Generative AI - an evolutionary tale

The introduction of ChatGPT was, for many people, their first glimpse into a new level of text generation, but the techniques used in ChatGPT, Google’s Bard, Apple’s Ferret, and other such models have been around for some time. Related techniques can generate text, pictures, videos, and sound from a user’s written prompt. For text generation alone, dozens of open-source models with innumerable variations are available. They are astounding in their ability to produce the words we want them to create, but they can produce inaccurate text using confident wording (“hallucinations”).
Also, the models know the patterns and sequences of words humans use, so they produce text in those patterns and sequences but do not understand them. It’s a bit like the age-old question of whether an infinite number of monkeys on typewriters would eventually produce Shakespeare's works. Even if they did, they would not understand what they wrote.
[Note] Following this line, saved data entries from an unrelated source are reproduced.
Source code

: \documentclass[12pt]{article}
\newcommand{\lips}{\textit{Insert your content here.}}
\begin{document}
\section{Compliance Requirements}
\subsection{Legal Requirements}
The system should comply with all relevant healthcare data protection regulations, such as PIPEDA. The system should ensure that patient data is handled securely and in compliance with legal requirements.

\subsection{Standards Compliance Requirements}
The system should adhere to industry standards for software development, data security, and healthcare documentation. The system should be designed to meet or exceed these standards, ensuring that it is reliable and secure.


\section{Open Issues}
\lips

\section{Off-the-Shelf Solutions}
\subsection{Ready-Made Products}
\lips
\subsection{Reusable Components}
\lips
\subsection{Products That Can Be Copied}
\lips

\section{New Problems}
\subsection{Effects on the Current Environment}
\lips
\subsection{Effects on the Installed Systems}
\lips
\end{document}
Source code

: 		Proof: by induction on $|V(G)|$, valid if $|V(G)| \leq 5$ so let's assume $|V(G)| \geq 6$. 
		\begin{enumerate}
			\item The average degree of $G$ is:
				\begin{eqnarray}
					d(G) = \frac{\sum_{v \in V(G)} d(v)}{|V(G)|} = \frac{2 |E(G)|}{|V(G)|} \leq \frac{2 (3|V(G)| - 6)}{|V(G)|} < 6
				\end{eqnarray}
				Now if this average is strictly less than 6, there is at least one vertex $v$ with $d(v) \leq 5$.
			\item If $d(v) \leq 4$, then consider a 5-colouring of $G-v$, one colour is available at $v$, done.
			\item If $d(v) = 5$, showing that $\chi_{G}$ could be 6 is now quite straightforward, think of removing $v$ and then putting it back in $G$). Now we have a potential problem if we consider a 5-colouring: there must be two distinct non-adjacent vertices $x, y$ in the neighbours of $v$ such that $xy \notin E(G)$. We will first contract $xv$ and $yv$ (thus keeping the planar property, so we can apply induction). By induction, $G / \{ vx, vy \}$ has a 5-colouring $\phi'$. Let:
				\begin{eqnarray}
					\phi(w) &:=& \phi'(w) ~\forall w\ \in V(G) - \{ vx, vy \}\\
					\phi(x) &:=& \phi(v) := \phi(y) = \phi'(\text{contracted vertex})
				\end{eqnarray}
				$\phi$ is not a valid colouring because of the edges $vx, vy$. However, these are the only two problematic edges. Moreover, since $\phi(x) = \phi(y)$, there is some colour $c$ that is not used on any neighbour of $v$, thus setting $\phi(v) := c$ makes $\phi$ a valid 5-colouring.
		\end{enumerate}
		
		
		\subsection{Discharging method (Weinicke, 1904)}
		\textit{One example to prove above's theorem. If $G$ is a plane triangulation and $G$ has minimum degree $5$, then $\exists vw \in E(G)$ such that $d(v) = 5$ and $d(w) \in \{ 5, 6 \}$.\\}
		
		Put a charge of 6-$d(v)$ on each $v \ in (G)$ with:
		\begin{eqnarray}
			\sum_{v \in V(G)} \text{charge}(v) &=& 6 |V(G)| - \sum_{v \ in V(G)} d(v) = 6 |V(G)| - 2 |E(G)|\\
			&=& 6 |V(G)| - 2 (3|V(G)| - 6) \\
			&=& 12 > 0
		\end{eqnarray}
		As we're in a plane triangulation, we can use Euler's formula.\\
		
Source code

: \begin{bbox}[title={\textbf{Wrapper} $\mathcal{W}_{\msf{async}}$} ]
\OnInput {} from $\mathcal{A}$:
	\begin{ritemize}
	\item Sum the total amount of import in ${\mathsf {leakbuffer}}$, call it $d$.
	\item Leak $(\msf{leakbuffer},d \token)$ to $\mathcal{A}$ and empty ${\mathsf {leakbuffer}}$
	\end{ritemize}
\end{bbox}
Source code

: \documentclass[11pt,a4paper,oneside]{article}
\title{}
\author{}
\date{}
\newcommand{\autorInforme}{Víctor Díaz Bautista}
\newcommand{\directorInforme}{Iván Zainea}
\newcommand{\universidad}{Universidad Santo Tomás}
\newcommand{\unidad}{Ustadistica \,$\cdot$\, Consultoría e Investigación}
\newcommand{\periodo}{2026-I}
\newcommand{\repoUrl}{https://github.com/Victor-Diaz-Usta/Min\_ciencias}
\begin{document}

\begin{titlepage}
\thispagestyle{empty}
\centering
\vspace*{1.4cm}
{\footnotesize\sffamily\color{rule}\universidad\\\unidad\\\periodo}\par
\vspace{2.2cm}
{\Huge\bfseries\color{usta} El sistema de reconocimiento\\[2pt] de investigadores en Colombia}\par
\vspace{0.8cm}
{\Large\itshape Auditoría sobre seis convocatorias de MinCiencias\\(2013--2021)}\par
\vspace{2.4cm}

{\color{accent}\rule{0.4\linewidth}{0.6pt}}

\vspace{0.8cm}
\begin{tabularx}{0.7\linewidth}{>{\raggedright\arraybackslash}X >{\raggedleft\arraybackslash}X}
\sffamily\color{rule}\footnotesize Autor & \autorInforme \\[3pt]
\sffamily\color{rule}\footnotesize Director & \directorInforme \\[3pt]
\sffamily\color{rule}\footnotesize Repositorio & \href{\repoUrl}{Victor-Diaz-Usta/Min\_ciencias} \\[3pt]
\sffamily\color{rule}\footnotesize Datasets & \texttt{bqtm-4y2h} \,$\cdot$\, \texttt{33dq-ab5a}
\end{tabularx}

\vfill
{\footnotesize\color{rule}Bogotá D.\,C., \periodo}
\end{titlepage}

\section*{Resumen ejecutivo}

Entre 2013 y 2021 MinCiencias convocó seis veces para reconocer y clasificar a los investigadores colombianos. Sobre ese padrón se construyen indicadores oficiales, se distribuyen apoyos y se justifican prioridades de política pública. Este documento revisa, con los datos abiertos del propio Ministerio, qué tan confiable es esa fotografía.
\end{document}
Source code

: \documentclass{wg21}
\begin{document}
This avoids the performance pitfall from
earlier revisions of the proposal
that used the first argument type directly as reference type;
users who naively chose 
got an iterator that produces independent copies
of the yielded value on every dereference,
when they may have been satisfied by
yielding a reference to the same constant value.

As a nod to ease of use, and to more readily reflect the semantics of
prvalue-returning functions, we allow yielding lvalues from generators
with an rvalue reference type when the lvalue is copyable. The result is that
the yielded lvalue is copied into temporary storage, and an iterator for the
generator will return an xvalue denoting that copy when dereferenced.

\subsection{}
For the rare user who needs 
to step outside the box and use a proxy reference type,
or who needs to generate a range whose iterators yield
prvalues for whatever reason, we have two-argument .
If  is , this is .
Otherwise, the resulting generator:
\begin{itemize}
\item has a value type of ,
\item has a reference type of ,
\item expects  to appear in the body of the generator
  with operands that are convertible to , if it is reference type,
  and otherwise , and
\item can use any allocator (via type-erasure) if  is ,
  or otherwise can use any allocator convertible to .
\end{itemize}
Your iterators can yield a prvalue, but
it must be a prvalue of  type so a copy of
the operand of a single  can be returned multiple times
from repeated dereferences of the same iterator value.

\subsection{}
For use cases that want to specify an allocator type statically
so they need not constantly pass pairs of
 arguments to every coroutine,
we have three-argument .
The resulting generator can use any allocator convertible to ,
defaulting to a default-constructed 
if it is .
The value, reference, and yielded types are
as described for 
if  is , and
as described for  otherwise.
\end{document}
The data that AI is collecting
The data collected today for Generative AI to pump out content is conversion-centric and product-centric, not customer-centric. Why does this matter? Generative AI scrapes incomplete and fractional data to derive holistic insights and meaning. It is being assembled without a massive piece of the customer's perspective. In the iceberg idiom, today's data is above the water line.
Sure, brands know “who purchased what” and “when, where, and how it happened,” but they have no idea why because they know very little about the customer. The functional answers delivered through Generative AI lack the emotional attributes driving the most powerful aspects of customer decision-making. Think about it. What brands have access to customer interests, lifestyles, needs, desires, preferences, propensities, attributes, sentiments, satisfaction, or values? Who knows what is truly driving customer behavior or decision-making? Which brands know the names of the children, their favorite vacation destinations, or the song that makes them smile? How is Generative AI scraping that kind of detail if nobody collects it and posts it in the public sphere? Spoiler alert: Gen AI is not.

The massive gap
We need a reality check. Hyperpersonal RFM remains a black hole. The "next-best" action is a guess, sometimes educated, that makes most brands happy if it converts at 4%. Behavioral intelligence leads to more educated guesses but is only fractionally more valuable than those without behavioral intelligence. Umego delivers unique characteristics and customer-centric insights that will make Gen AI more valuable across stakeholder groups. Our models are trained towards customer-centric insights and traditional omnichannel social, conversion, and product-centric insights to provide a holistic view of the customer. Our analytics engine becomes an integration hub that delivers holistic value to every customer-brand relationship.
Before you get too wrapped up in the promise of Generative AI, remember that most only see the tip of the iceberg. As a CEO of AI at Salesforce recently stated in a Generative AI whitepaper, “Data is fuel for AI - without high-quality, trusted data, it becomes ‘garbage in, garbage out.’ AI pulling from data sources that are irrelevant, unrepresentative, or incomplete can create bias, hallucinations, and toxic outputs.” We agree. That’s why we get the data directly from the customer’s mouth.